Affiliation:
1. Department of Modern Languages , Roanoke College, Roanoke, Va., b Department of Spanish , Italian and Portuguese, University of Illinois at Urbana-Champaign, Urbana, Ill., and c Department of Spanish and Portuguese , University of Arizona, Tucson, Ariz. , USA
Abstract
Abstract
The Spanish voiced obstruents /b d g/ are traditionally described as having each two allophones: stop and fricative (approximant) in complementary distribution. Several researchers have noted that some Central American and Highland Colombian varieties deviate from the general allophonic distribution in showing a preference for stop realizations in all contexts, except for the intervocalic position. In this paper we report on a large-scale acoustic investigation of /b d g/ in postconsonantal (after a liquid, sibilant or glide) and postvocalic (after /a/) contexts in Costa Rica Spanish, establishing a comparison with the variety of Madrid, Spain, which we take as representative of a variety with the general pattern of allophony.
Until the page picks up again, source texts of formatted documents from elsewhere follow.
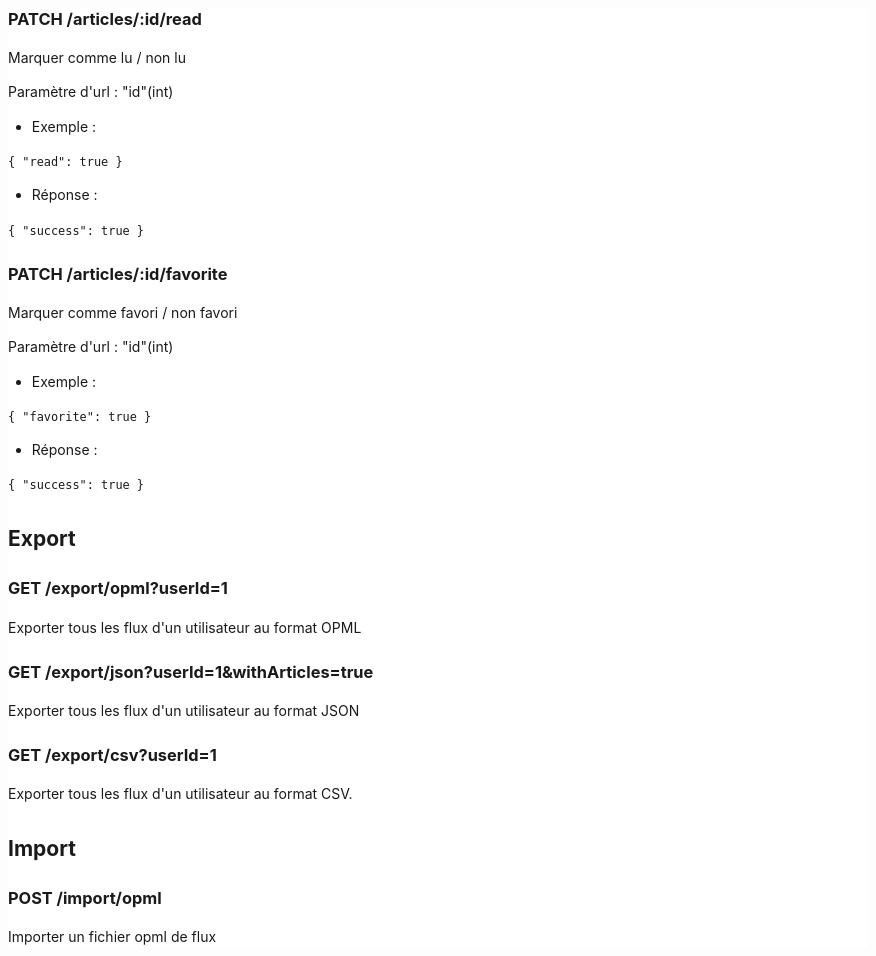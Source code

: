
 ```
```

### PATCH /articles/:id/read

Marquer comme lu / non lu

Paramètre d'url : "id"(int)

- Exemple :

```
{ "read": true }
```

- Réponse :

```
{ "success": true }
```
### PATCH /articles/:id/favorite

Marquer comme favori / non favori

Paramètre d'url : "id"(int)

- Exemple :

```
{ "favorite": true }
```

- Réponse :

```
{ "success": true }
```
## Export

### GET /export/opml?userId=1

Exporter tous les flux d'un utilisateur au format OPML

### GET /export/json?userId=1&withArticles=true

Exporter tous les flux d'un utilisateur au format JSON

### GET /export/csv?userId=1

Exporter tous les flux d'un utilisateur au format CSV.

## Import

### POST /import/opml

Importer un fichier opml de flux

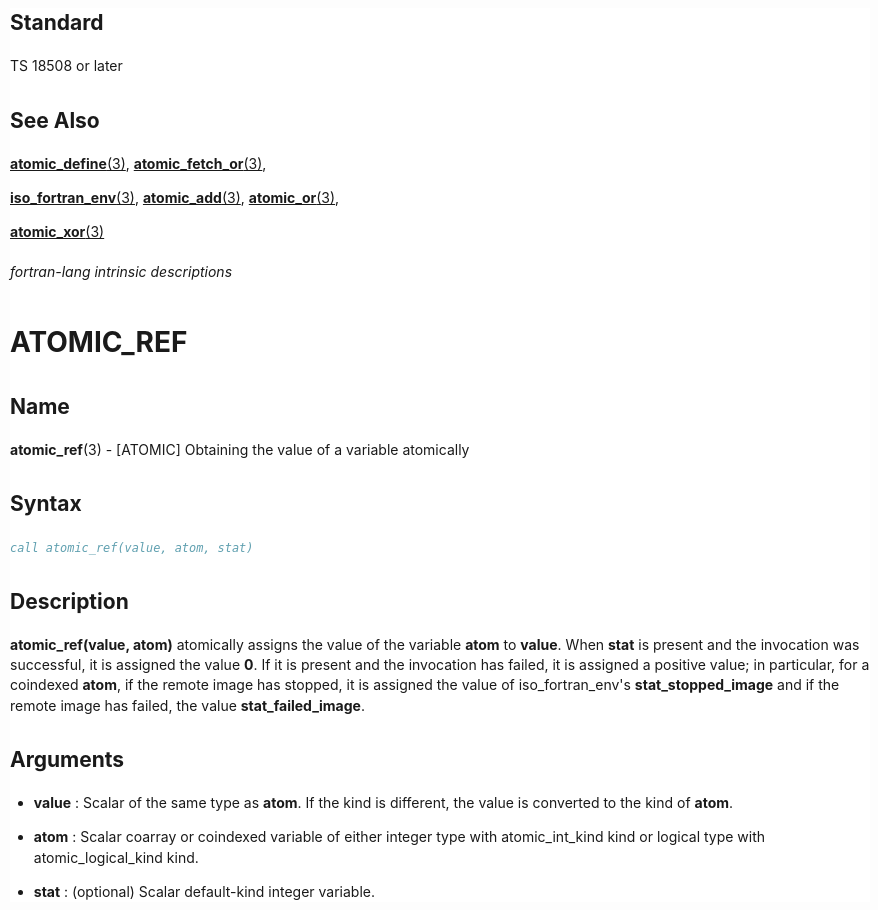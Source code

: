 ## __Standard__

TS 18508 or later

## __See Also__

[__atomic\_define__(3)](ATOMIC_DEFINE),
[__atomic\_fetch\_or__(3)](ATOMIC_FETCH),

[__iso\_fortran\_env__(3)](),
[__atomic\_add__(3)](ATOMIC_ADD),
[__atomic\_or__(3)](ATOMIC_OR),

[__atomic\_xor__(3)](ATOMIC_XOR)

###### fortran-lang intrinsic descriptions
# ATOMIC\_REF

## __Name__

__atomic\_ref__(3) - \[ATOMIC\] Obtaining the value of a variable atomically

## __Syntax__
```fortran
call atomic_ref(value, atom, stat)
```
## __Description__

__atomic\_ref(value, atom)__ atomically assigns the value of the
variable __atom__ to __value__. When __stat__ is present and the invocation was
successful, it is assigned the value __0__. If it is present and the
invocation has failed, it is assigned a positive value; in particular,
for a coindexed __atom__, if the remote image has stopped, it is assigned
the value of iso\_fortran\_env's __stat\_stopped\_image__ and if the remote
image has failed, the value __stat\_failed\_image__.

## __Arguments__

  - __value__
    : Scalar of the same type as __atom__. If the kind is different, the value
    is converted to the kind of __atom__.

  - __atom__
    : Scalar coarray or coindexed variable of either integer type with
    atomic\_int\_kind kind or logical type with atomic\_logical\_kind
    kind.

  - __stat__
    : (optional) Scalar default-kind integer variable.
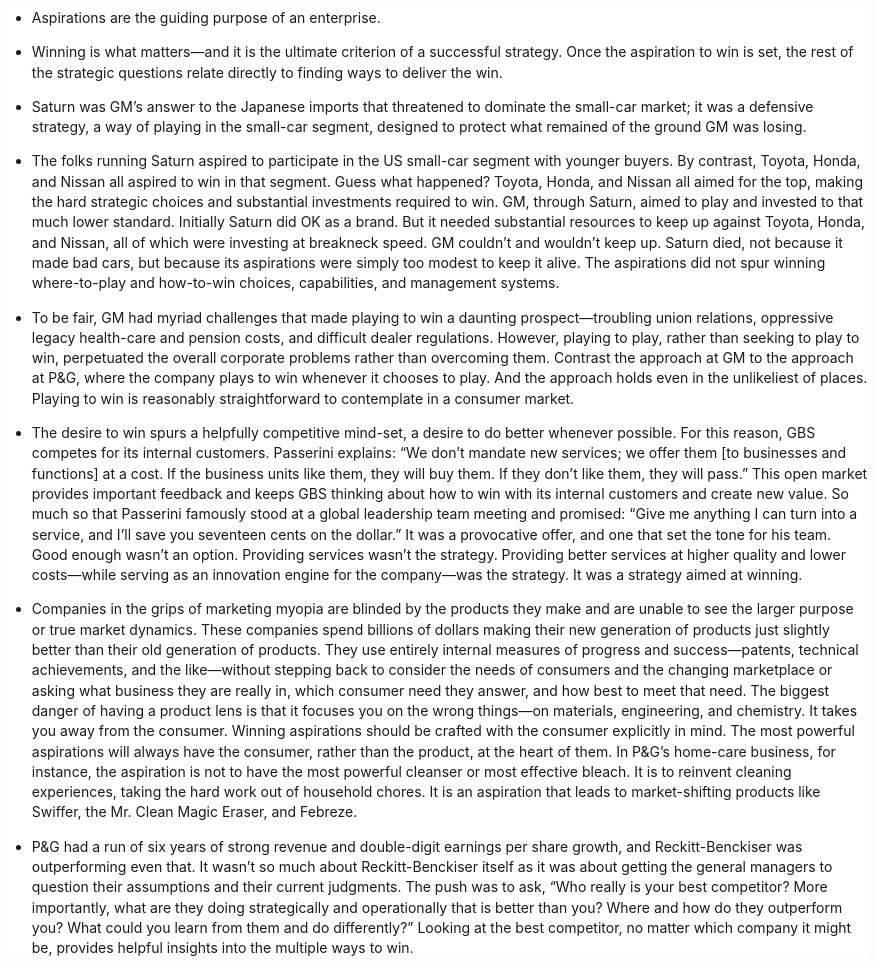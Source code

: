 - Aspirations are the guiding purpose of an enterprise.
  
- Winning is what matters—and it is the ultimate criterion of a successful strategy. Once the aspiration to win is set, the rest of the strategic questions relate directly to finding ways to deliver the win.

- Saturn was GM’s answer to the Japanese imports that threatened to dominate the small-car market; it was a defensive strategy, a way of playing in the small-car segment, designed to protect what remained of the ground GM was losing.

- The folks running Saturn aspired to participate in the US small-car segment with younger buyers. By contrast, Toyota, Honda, and Nissan all aspired to win in that segment. Guess what happened? Toyota, Honda, and Nissan all aimed for the top, making the hard strategic choices and substantial investments required to win. GM, through Saturn, aimed to play and invested to that much lower standard. Initially Saturn did OK as a brand. But it needed substantial resources to keep up against Toyota, Honda, and Nissan, all of which were investing at breakneck speed. GM couldn’t and wouldn’t keep up. Saturn died, not because it made bad cars, but because its aspirations were simply too modest to keep it alive. The aspirations did not spur winning where-to-play and how-to-win choices, capabilities, and management systems.

- To be fair, GM had myriad challenges that made playing to win a daunting prospect—troubling union relations, oppressive legacy health-care and pension costs, and difficult dealer regulations. However, playing to play, rather than seeking to play to win, perpetuated the overall corporate problems rather than overcoming them. Contrast the approach at GM to the approach at P&G, where the company plays to win whenever it chooses to play. And the approach holds even in the unlikeliest of places. Playing to win is reasonably straightforward to contemplate in a consumer market.
  
- The desire to win spurs a helpfully competitive mind-set, a desire to do better whenever possible. For this reason, GBS competes for its internal customers. Passerini explains: “We don’t mandate new services; we offer them [to businesses and functions] at a cost. If the business units like them, they will buy them. If they don’t like them, they will pass.” This open market provides important feedback and keeps GBS thinking about how to win with its internal customers and create new value. So much so that Passerini famously stood at a global leadership team meeting and promised: “Give me anything I can turn into a service, and I’ll save you seventeen cents on the dollar.” It was a provocative offer, and one that set the tone for his team. Good enough wasn’t an option. Providing services wasn’t the strategy. Providing better services at higher quality and lower costs—while serving as an innovation engine for the company—was the strategy. It was a strategy aimed at winning.
  
- Companies in the grips of marketing myopia are blinded by the products they make and are unable to see the larger purpose or true market dynamics. These companies spend billions of dollars making their new generation of products just slightly better than their old generation of products. They use entirely internal measures of progress and success—patents, technical achievements, and the like—without stepping back to consider the needs of consumers and the changing marketplace or asking what business they are really in, which consumer need they answer, and how best to meet that need. The biggest danger of having a product lens is that it focuses you on the wrong things—on materials, engineering, and chemistry. It takes you away from the consumer. Winning aspirations should be crafted with the consumer explicitly in mind. The most powerful aspirations will always have the consumer, rather than the product, at the heart of them. In P&G’s home-care business, for instance, the aspiration is not to have the most powerful cleanser or most effective bleach. It is to reinvent cleaning experiences, taking the hard work out of household chores. It is an aspiration that leads to market-shifting products like Swiffer, the Mr. Clean Magic Eraser, and Febreze.
  
- P&G had a run of six years of strong revenue and double-digit earnings per share growth, and Reckitt-Benckiser was outperforming even that. It wasn’t so much about Reckitt-Benckiser itself as it was about getting the general managers to question their assumptions and their current judgments. The push was to ask, “Who really is your best competitor? More importantly, what are they doing strategically and operationally that is better than you? Where and how do they outperform you? What could you learn from them and do differently?” Looking at the best competitor, no matter which company it might be, provides helpful insights into the multiple ways to win.
  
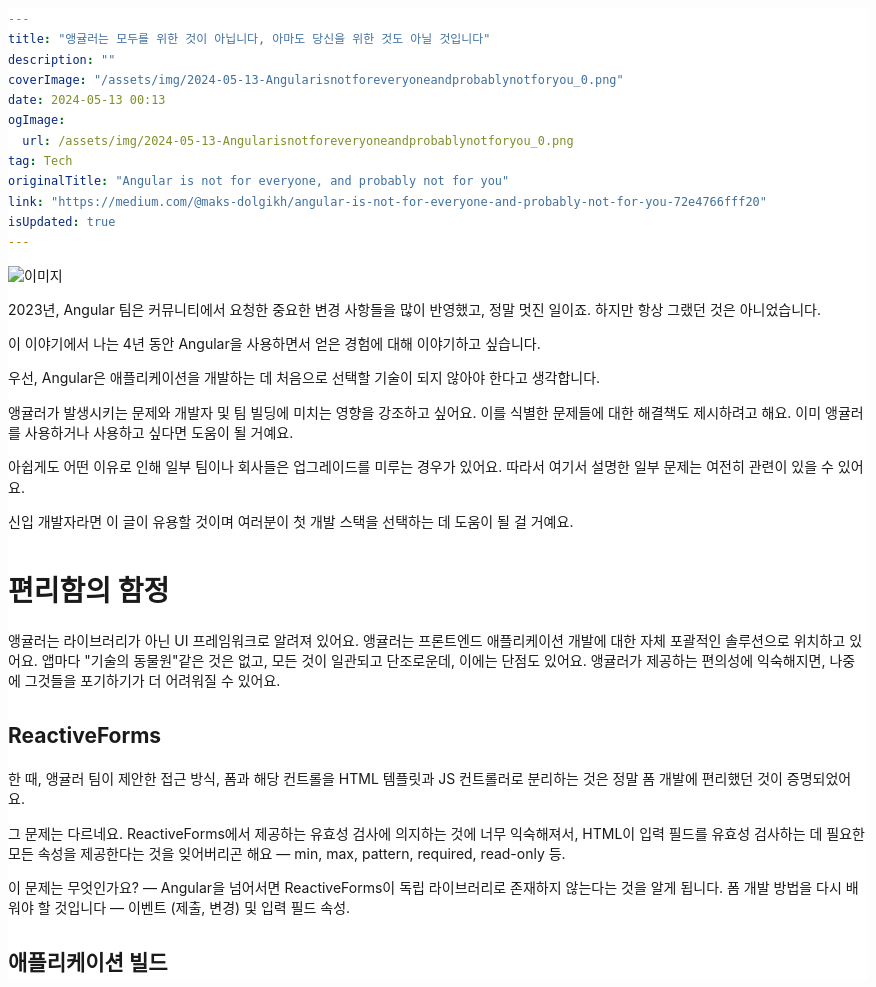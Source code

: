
 ```yaml
---
title: "앵귤러는 모두를 위한 것이 아닙니다, 아마도 당신을 위한 것도 아닐 것입니다"
description: ""
coverImage: "/assets/img/2024-05-13-Angularisnotforeveryoneandprobablynotforyou_0.png"
date: 2024-05-13 00:13
ogImage: 
  url: /assets/img/2024-05-13-Angularisnotforeveryoneandprobablynotforyou_0.png
tag: Tech
originalTitle: "Angular is not for everyone, and probably not for you"
link: "https://medium.com/@maks-dolgikh/angular-is-not-for-everyone-and-probably-not-for-you-72e4766fff20"
isUpdated: true
---
```





![이미지](/assets/img/2024-05-13-Angularisnotforeveryoneandprobablynotforyou_0.png)

2023년, Angular 팀은 커뮤니티에서 요청한 중요한 변경 사항들을 많이 반영했고, 정말 멋진 일이죠. 하지만 항상 그랬던 것은 아니었습니다.

이 이야기에서 나는 4년 동안 Angular을 사용하면서 얻은 경험에 대해 이야기하고 싶습니다.

우선, Angular은 애플리케이션을 개발하는 데 처음으로 선택할 기술이 되지 않아야 한다고 생각합니다.



앵귤러가 발생시키는 문제와 개발자 및 팀 빌딩에 미치는 영향을 강조하고 싶어요. 이를 식별한 문제들에 대한 해결책도 제시하려고 해요. 이미 앵귤러를 사용하거나 사용하고 싶다면 도움이 될 거예요.

아쉽게도 어떤 이유로 인해 일부 팀이나 회사들은 업그레이드를 미루는 경우가 있어요. 따라서 여기서 설명한 일부 문제는 여전히 관련이 있을 수 있어요.

신입 개발자라면 이 글이 유용할 것이며 여러분이 첫 개발 스택을 선택하는 데 도움이 될 걸 거예요.

# 편리함의 함정



앵귤러는 라이브러리가 아닌 UI 프레임워크로 알려져 있어요. 앵귤러는 프론트엔드 애플리케이션 개발에 대한 자체 포괄적인 솔루션으로 위치하고 있어요. 앱마다 "기술의 동물원"같은 것은 없고, 모든 것이 일관되고 단조로운데, 이에는 단점도 있어요. 앵귤러가 제공하는 편의성에 익숙해지면, 나중에 그것들을 포기하기가 더 어려워질 수 있어요.

## ReactiveForms

한 때, 앵귤러 팀이 제안한 접근 방식, 폼과 해당 컨트롤을 HTML 템플릿과 JS 컨트롤러로 분리하는 것은 정말 폼 개발에 편리했던 것이 증명되었어요.

그 문제는 다르네요. ReactiveForms에서 제공하는 유효성 검사에 의지하는 것에 너무 익숙해져서, HTML이 입력 필드를 유효성 검사하는 데 필요한 모든 속성을 제공한다는 것을 잊어버리곤 해요 — min, max, pattern, required, read-only 등.



이 문제는 무엇인가요? — Angular을 넘어서면 ReactiveForms이 독립 라이브러리로 존재하지 않는다는 것을 알게 됩니다. 폼 개발 방법을 다시 배워야 할 것입니다 — 이벤트 (제출, 변경) 및 입력 필드 속성.

## 애플리케이션 빌드
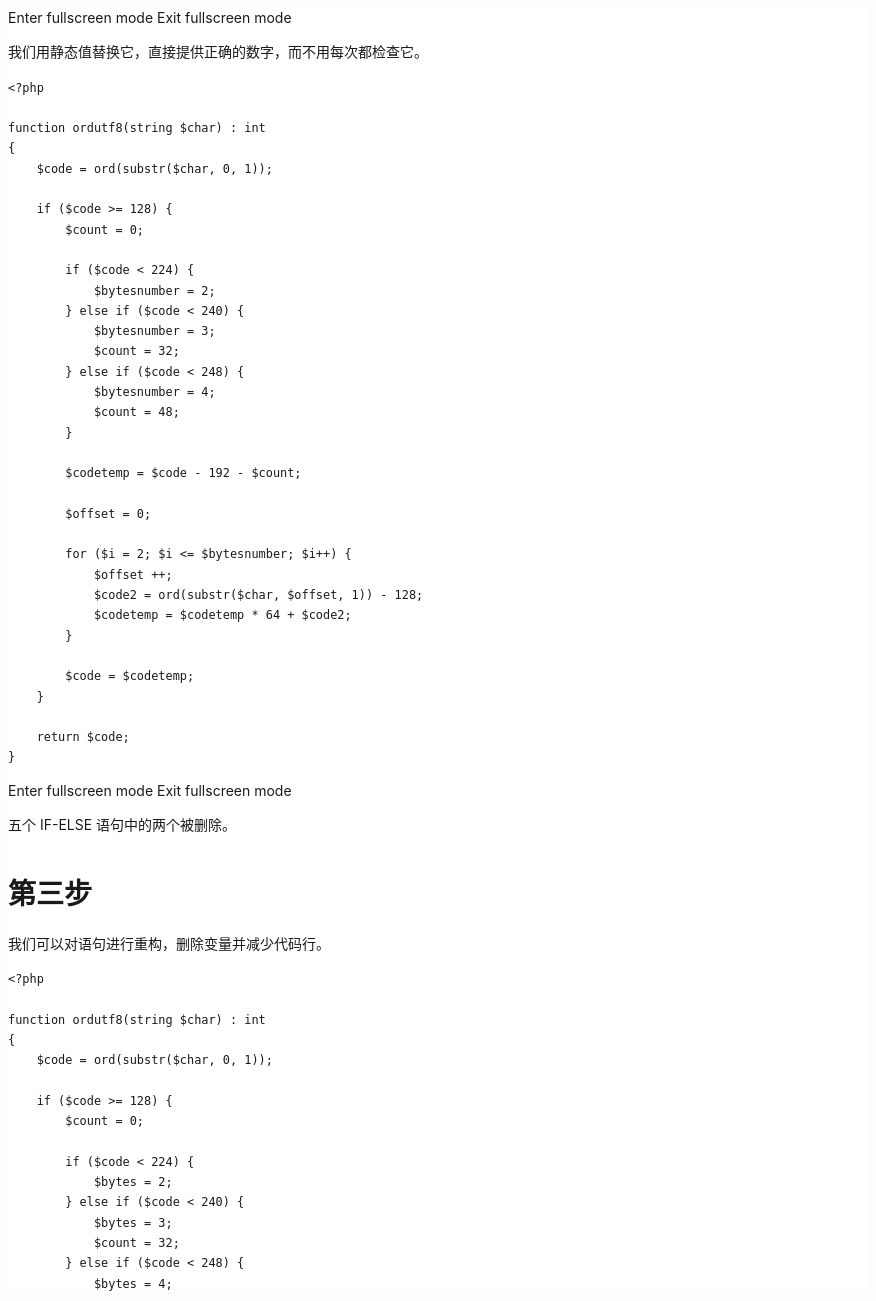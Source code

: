 Enter fullscreen mode Exit fullscreen mode

我们用静态值替换它，直接提供正确的数字，而不用每次都检查它。

```
<?php

function ordutf8(string $char) : int
{
    $code = ord(substr($char, 0, 1));

    if ($code >= 128) {
        $count = 0;

        if ($code < 224) {
            $bytesnumber = 2;
        } else if ($code < 240) {
            $bytesnumber = 3;
            $count = 32;
        } else if ($code < 248) {
            $bytesnumber = 4;
            $count = 48;
        }

        $codetemp = $code - 192 - $count;

        $offset = 0;

        for ($i = 2; $i <= $bytesnumber; $i++) {
            $offset ++;
            $code2 = ord(substr($char, $offset, 1)) - 128;
            $codetemp = $codetemp * 64 + $code2;
        }

        $code = $codetemp;
    }

    return $code;
} 
```

Enter fullscreen mode Exit fullscreen mode

五个 IF-ELSE 语句中的两个被删除。

# 第三步

我们可以对语句进行重构，删除变量并减少代码行。

```
<?php

function ordutf8(string $char) : int
{
    $code = ord(substr($char, 0, 1));

    if ($code >= 128) {
        $count = 0;

        if ($code < 224) {
            $bytes = 2;
        } else if ($code < 240) {
            $bytes = 3;
            $count = 32;
        } else if ($code < 248) {
            $bytes = 4;
```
Our study, based on a continuous measurement of intensity, confirms previous descriptions in that Costa Rica Spanish does indeed show a different pattern of allophony from that found in the Madrid variety. The analysis shows that in Costa Rica Spanish postconsonantal realizations of /b/ and /d/ are very different from postvocalic ones, with a clear separation in the degree of constriction between these two contexts. In Madrid, on the other hand, we find a continuum of constriction degrees, depending on the nature of the specific preceding segment, and without a clear separation between postvocalic and postconsonantal realizations. The question that naturally arises is that of the historical connection between these two patterns of allophony, for which we offer some speculation, based in historical parallels and comparison with other varieties.
Subject
Linguistics and Language,Acoustics and Ultrasonics,Language and Linguistics
Cited by
58 articles.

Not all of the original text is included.